Basic Scanning Versus Advanced Capture For SharePoint

March 11, 2013

It’s no secret that Microsoft SharePoint is a comprehensive platform for content management, team collaboration, process automation and a whole lot more. There is a lot of media focus on all the things you can do with SharePoint, and how to go about accomplishing those things. But, there are still a couple of areas where SharePoint lacks certain capabilities. Of course, another factor in the success of the product is the rich ‘ecosystem’ that has grown up around SharePoint. Microsoft partners have stepped up to fill the void in those key areas, by adding functionality that integrates with and extends SharePoint’s native features.

One such area is the conversion of paper documents to a digital format. This is generally referred to as ‘document scanning,’ though there are several terms that mean (almost) the same thing. While it’s true that Microsoft Office has a rudimentary ability to scan documents and even perform Optical Character Recognition (OCR) on images to convert them to text, it isn’t well-suited for much more than a single document at a time. There are also a large number of ‘scan to PDF’ programs available in the marketplace, most are inexpensive, or even included with scanners and multi-function devices with scanning capabilities. Most of them do a good job of taking the output of a scanning device and saving it in a digital format that can be archived in an electronic file repository like SharePoint. These are often referred to as ‘basic scanning solutions.’

But what if you have to process more than a few documents at a time? What if you have a large collection of paper archives that you want to migrate into your powerful new SharePoint document libraries? Scanning documents one-at-a-time, saving them to SharePoint manually and indexing (or tagging) them individually can become a time-consuming (and therefore expensive) proposition.

Enter ‘Advanced Capture with Automatic Data Extraction’ solutions. Products that fall into this category offer far more than basic scanning capabilities. Such solutions can process the basic scanned image and apply OCR to turn the image into searchable text, but that’s only the beginning. From there, the best products of this type can interpret the image, apply rules-based search-and-replace and data lookup functions, and actually extract relevant data from the image. This information can be used to intelligently determine where each individual document starts and ends, when a stack of paper is scanned. Such solutions can figure out what the document is and where to put it in the repository, based on the extracted data. It can even assign index attributes (aka metadata) to each document as is it loaded into the appropriate SharePoint site/library/folder, automatically. Add to that the ability to interpret bar codes, marks such as checked boxes and ‘scan-tron’ bubbles and even handwriting recognition, and you have a powerful way to process large numbers of pages with little to no human intervention required.

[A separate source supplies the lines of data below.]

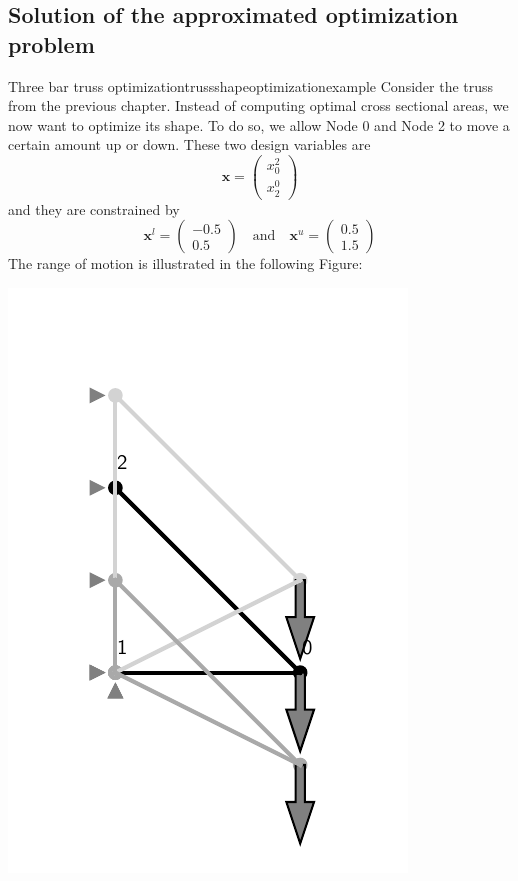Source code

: \subsection{Solution of the approximated optimization problem}

\begin{example}{Three bar truss optimization}{trussshapeoptimizationexample}
    Consider the truss from the previous chapter. Instead of computing optimal cross sectional areas, we now want to optimize its shape. To do so, we allow Node 0 and Node 2 to move a certain amount up or down. These two design variables are 
    \begin{equation}
        \mathbf{x} = 
        \begin{pmatrix}
            x_0^2 \\ x_2^0
        \end{pmatrix}
    \end{equation}
    and they are constrained by 
    \begin{equation}
        \mathbf{x}^l = 
        \begin{pmatrix}
             -0.5\\ 0.5
        \end{pmatrix} 
        \quad 
        \text{and}
        \quad
        \mathbf{x}^u = 
        \begin{pmatrix}
             0.5\\ 1.5
        \end{pmatrix} 
    \end{equation}
    The range of motion is illustrated in the following Figure:
    \begin{center}
        \includegraphics[width=0.5\linewidth]{figures/three_bar_truss_shapes.pdf}
    \end{center}


\end{example}
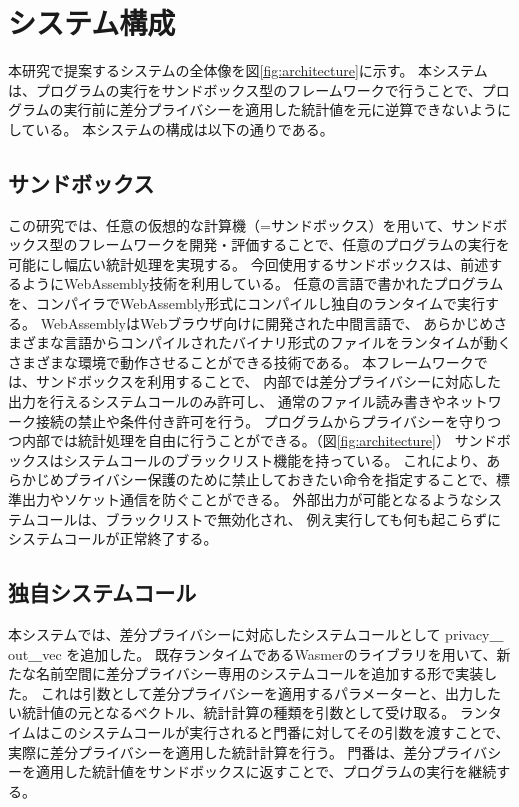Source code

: \documentclass[a4paper,11pt]{jreport}
\begin{document}
\section{システム構成}

本研究で提案するシステムの全体像を図\ref{fig:architecture}に示す。
本システムは、プログラムの実行をサンドボックス型のフレームワークで行うことで、プログラムの実行前に差分プライバシーを適用した統計値を元に逆算できないようにしている。
本システムの構成は以下の通りである。

\subsection{サンドボックス}

この研究では、任意の仮想的な計算機（=サンドボックス）を用いて、サンドボックス型のフレームワークを開発・評価することで、任意のプログラムの実行を可能にし幅広い統計処理を実現する。
今回使用するサンドボックスは、前述するようにWebAssembly技術を利用している。
任意の言語で書かれたプログラムを、コンパイラでWebAssembly形式にコンパイルし独自のランタイムで実行する。
WebAssemblyはWebブラウザ向けに開発された中間言語で、
あらかじめさまざまな言語からコンパイルされたバイナリ形式のファイルをランタイムが動くさまざまな環境で動作させることができる技術である。
本フレームワークでは、サンドボックスを利用することで、
内部では差分プライバシーに対応した出力を行えるシステムコールのみ許可し、
通常のファイル読み書きやネットワーク接続の禁止や条件付き許可を行う。
プログラムからプライバシーを守りつつ内部では統計処理を自由に行うことができる。（図\ref{fig:architecture}）
サンドボックスはシステムコールのブラックリスト機能を持っている。
これにより、あらかじめプライバシー保護のために禁止しておきたい命令を指定することで、標準出力やソケット通信を防ぐことができる。
外部出力が可能となるようなシステムコールは、ブラックリストで無効化され、
例え実行しても何も起こらずにシステムコールが正常終了する。

\subsection{独自システムコール}

本システムでは、差分プライバシーに対応したシステムコールとして privacy＿out＿vec を追加した。
既存ランタイムであるWasmerのライブラリを用いて、新たな名前空間に差分プライバシー専用のシステムコールを追加する形で実装した。
これは引数として差分プライバシーを適用するパラメーターと、出力したい統計値の元となるベクトル、統計計算の種類を引数として受け取る。
ランタイムはこのシステムコールが実行されると門番に対してその引数を渡すことで、実際に差分プライバシーを適用した統計計算を行う。
門番は、差分プライバシーを適用した統計値をサンドボックスに返すことで、プログラムの実行を継続する。
\end{document}
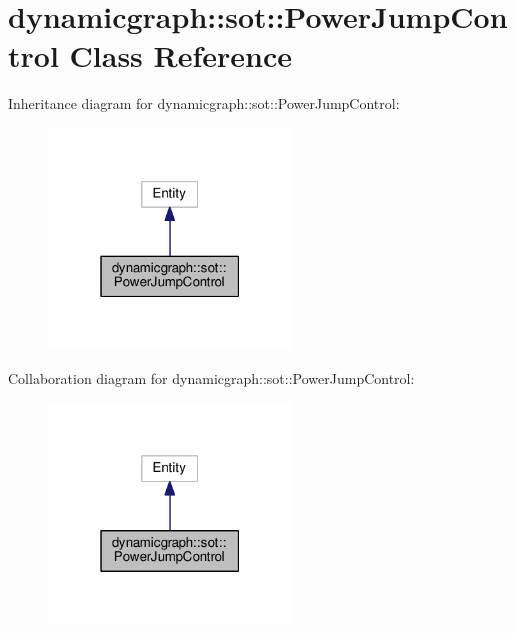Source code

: \hypertarget{classdynamicgraph_1_1sot_1_1PowerJumpControl}{}\section{dynamicgraph\+:\+:sot\+:\+:Power\+Jump\+Control Class Reference}
\label{classdynamicgraph_1_1sot_1_1PowerJumpControl}


Inheritance diagram for dynamicgraph\+:\+:sot\+:\+:Power\+Jump\+Control\+:
\nopagebreak
\begin{figure}[H]
\begin{center}
\leavevmode
\includegraphics[width=183pt]{classdynamicgraph_1_1sot_1_1PowerJumpControl__inherit__graph}
\end{center}
\end{figure}


Collaboration diagram for dynamicgraph\+:\+:sot\+:\+:Power\+Jump\+Control\+:
\nopagebreak
\begin{figure}[H]
\begin{center}
\leavevmode
\includegraphics[width=183pt]{classdynamicgraph_1_1sot_1_1PowerJumpControl__coll__graph}
\end{center}
\end{figure}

SWC has had the opportunity to work with ‘advanced capture solutions’ from several vendors. Some can be quite expensive, but they also add far more than capture capabilities to SharePoint’s base functionality. We have found that the PSI:Capture suite of products from PSIGEN Software offers industry-leading advanced capture capabilities, for a price that is very attractive to SWC’s typical mid-market customers. PSI:Capture is focused exclusively on providing a ‘swiss army knife’ of document scanning and capture features and functionality, for a fraction of the price of its competitors.